Summit 2: Mount Fuji

Dad and I scaled Mount Fuji in July.

This is our first father-daughter trip. And nearly our last. No, no close deaths, even though it may have felt like it many many many times. I’ve been looking for a climbing partner to join me on Fuji when Dad came to mind. He was already in Asia for business and was going back to the States, transiting through Tokyo the weekend I mean to climb. I shot him an email invitation, and regretted immediately after I sent it. You see, Dad has back problems that resulted with a surgery several years ago. While he is hale and hearty, he lost a lot of range of motion and will forever have weak balance.

With all that in mind, I opted for the most commonly used route, the Yoshida Trail. We stayed near the bus station in Tokyo, allowing for a direct commute to the Fifth Station.

The climb was as barren as it was dull. The bloudery climb between Stations 6 and 7 was green, lush, and beautiful, albeit treacherous for Dad. The huts were adorable, perched almost precariously on the rocks. The huts were largely a single common space with a couple of rooms used by the people working there during the peak season. Somewhere near the entrance or in the middle of the common room would be a fire pit where they kept the irons for stamping our sticks. The climb to the top, though, was otherwise rocky and bare, with nothing to keep us visually stimulated. Fuji is beautiful to look at from afar, but not the least bit up close.

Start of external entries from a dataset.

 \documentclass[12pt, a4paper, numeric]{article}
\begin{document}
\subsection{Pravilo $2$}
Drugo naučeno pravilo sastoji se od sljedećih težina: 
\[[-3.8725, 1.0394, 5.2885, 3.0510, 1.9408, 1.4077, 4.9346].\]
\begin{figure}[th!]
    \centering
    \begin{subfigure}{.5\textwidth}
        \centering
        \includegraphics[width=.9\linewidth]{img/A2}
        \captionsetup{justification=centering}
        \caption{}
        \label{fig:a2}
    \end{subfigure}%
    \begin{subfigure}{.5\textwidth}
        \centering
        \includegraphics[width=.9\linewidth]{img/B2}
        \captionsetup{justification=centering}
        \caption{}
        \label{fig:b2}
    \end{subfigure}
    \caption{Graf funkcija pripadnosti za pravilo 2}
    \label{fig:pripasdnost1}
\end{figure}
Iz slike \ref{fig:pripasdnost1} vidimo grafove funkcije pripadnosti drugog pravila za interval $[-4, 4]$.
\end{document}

Oh yea, I definitely collected my stamps. 200 yen, each costs me. Some huts offered more than one at a discount. I asked for ALL of them. No way I’m climbing Mount Fuji without collecting my stamps on the walking stick. The stick itself is nothing special, a long piece of pine wood cut as an octagon when looking down at it. It certainly doesn’t really function as a good walking stick, just a really long souvenir.

Dad’s challenge ended up being something completely different. Dad struggled majestically with altitude sickness. We slowed to a crawl, literally. Stopping every ten to twenty minutes for Dad to catch his breath. I found myself watching him closely for blue lips. And debating ever since stop whether or not to turn back.

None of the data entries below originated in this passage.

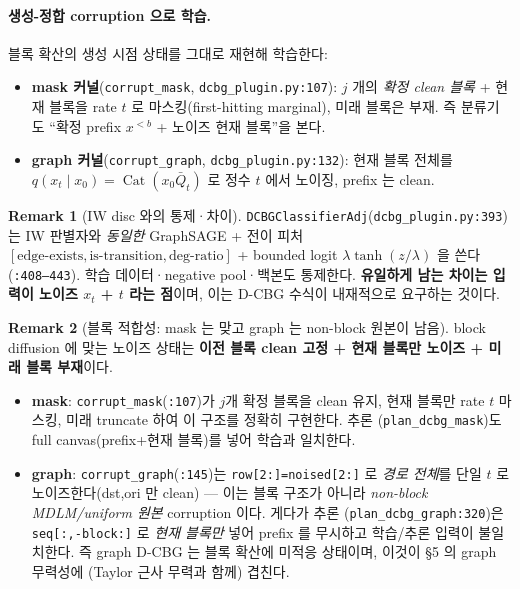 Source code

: \documentclass[11pt]{article}
\newcommand{\code}[1]{\texttt{\small #1}}
\newcommand{\xpre}{x^{<b}}
\newcommand{\Qb}{\bar{Q}}
\DeclareMathOperator{\Cat}{Cat}
\theoremstyle{plain}
\theoremstyle{definition}
\newtheorem{remark}{Remark}
\begin{document}
\paragraph{생성-정합 corruption 으로 학습.}
블록 확산의 생성 시점 상태를 그대로 재현해 학습한다:
\begin{itemize}[nosep,leftmargin=1.4em]
  \item \textbf{mask 커널}(\code{corrupt\_mask}, \code{dcbg\_plugin.py:107}):
  $j$ 개의 \emph{확정 clean 블록} + 현재 블록을 rate $t$ 로 마스킹(first-hitting marginal),
  미래 블록은 부재. 즉 분류기도 ``확정 prefix $\xpre$ + 노이즈 현재 블록''을 본다.
  \item \textbf{graph 커널}(\code{corrupt\_graph}, \code{dcbg\_plugin.py:132}):
  현재 블록 전체를 $q(x_t\mid x_0)=\Cat(x_0\Qb_t)$ 로 정수 $t$ 에서 노이징, prefix 는 clean.
\end{itemize}

\begin{remark}[IW disc 와의 통제·차이]
\code{DCBGClassifierAdj}(\code{dcbg\_plugin.py:393})는 IW 판별자와 \emph{동일한}
GraphSAGE + 전이 피처$[\text{edge-exists},\text{is-transition},\text{deg-ratio}]$
+ bounded logit $\lambda\tanh(z/\lambda)$ 을 쓴다(\code{:408--443}). 학습 데이터·negative pool·백본도 통제한다.
\textbf{유일하게 남는 차이는 입력이 노이즈 $x_t$ + $t$ 라는 점}이며, 이는 D-CBG 수식이 내재적으로 요구하는 것이다.
\end{remark}

\begin{remark}[블록 적합성: mask 는 맞고 graph 는 non-block 원본이 남음]\label{rem:blockfit}
block diffusion 에 맞는 노이즈 상태는 \textbf{이전 블록 clean 고정 + 현재 블록만 노이즈 + 미래 블록 부재}이다.
\begin{itemize}[nosep,leftmargin=1.4em]
  \item \textbf{mask}: \code{corrupt\_mask}(\code{:107})가 $j$개 확정 블록을 clean 유지,
  현재 블록만 rate $t$ 마스킹, 미래 truncate 하여 이 구조를 정확히 구현한다. 추론
  (\code{plan\_dcbg\_mask})도 full canvas(prefix+현재 블록)를 넣어 학습과 일치한다.
  \item \textbf{graph}: \code{corrupt\_graph}(\code{:145})는 \code{row[2:]=noised[2:]} 로
  \emph{경로 전체}를 단일 $t$ 로 노이즈한다(dst,ori 만 clean) — 이는 블록 구조가 아니라
  \emph{non-block MDLM/uniform 원본} corruption 이다. 게다가 추론
  (\code{plan\_dcbg\_graph:320})은 \code{seq[:,-block:]} 로 \emph{현재 블록만} 넣어
  prefix 를 무시하고 학습/추론 입력이 불일치한다. 즉 graph D-CBG 는 블록 확산에 미적응 상태이며,
  이것이 §5 의 graph 무력성에 (Taylor 근사 무력과 함께) 겹친다.
\end{itemize}
\end{remark}
\end{document}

Somehow, despite our own lack of expectations, we both made it to the top and back down. We missed the sunrise. Well, we would have since we were late. But seeing that there was no sun that morning, we didn’t miss it. The view of the surrounding lakes, though, was beautiful, more so than the mountain we were actually standing on.

From mountaintops…

I celebrated my 30th birthday in grand style.. by rewarding myself with a ten-day vacation in a whole other continent with a girlfriend. And reminded myself that I’m still young, healthy, strong, and loving life by climbing up Egypt’s highest peak, Mount Katherine.

And, boy, was I hurting up there! By the last bit of the ascent, I could barely keep up with my 61 year-old guide who probably weighed 95 pounds soaking wet and whose soles were about to fall off his ancient shoes.

The view was absolutely gorgeous. No green, but the variation of stone, terrain colors, lava rock, made it all awesome when looking from the top. This self-pic is just beyond cool. I didn’t expect to capture so much detail.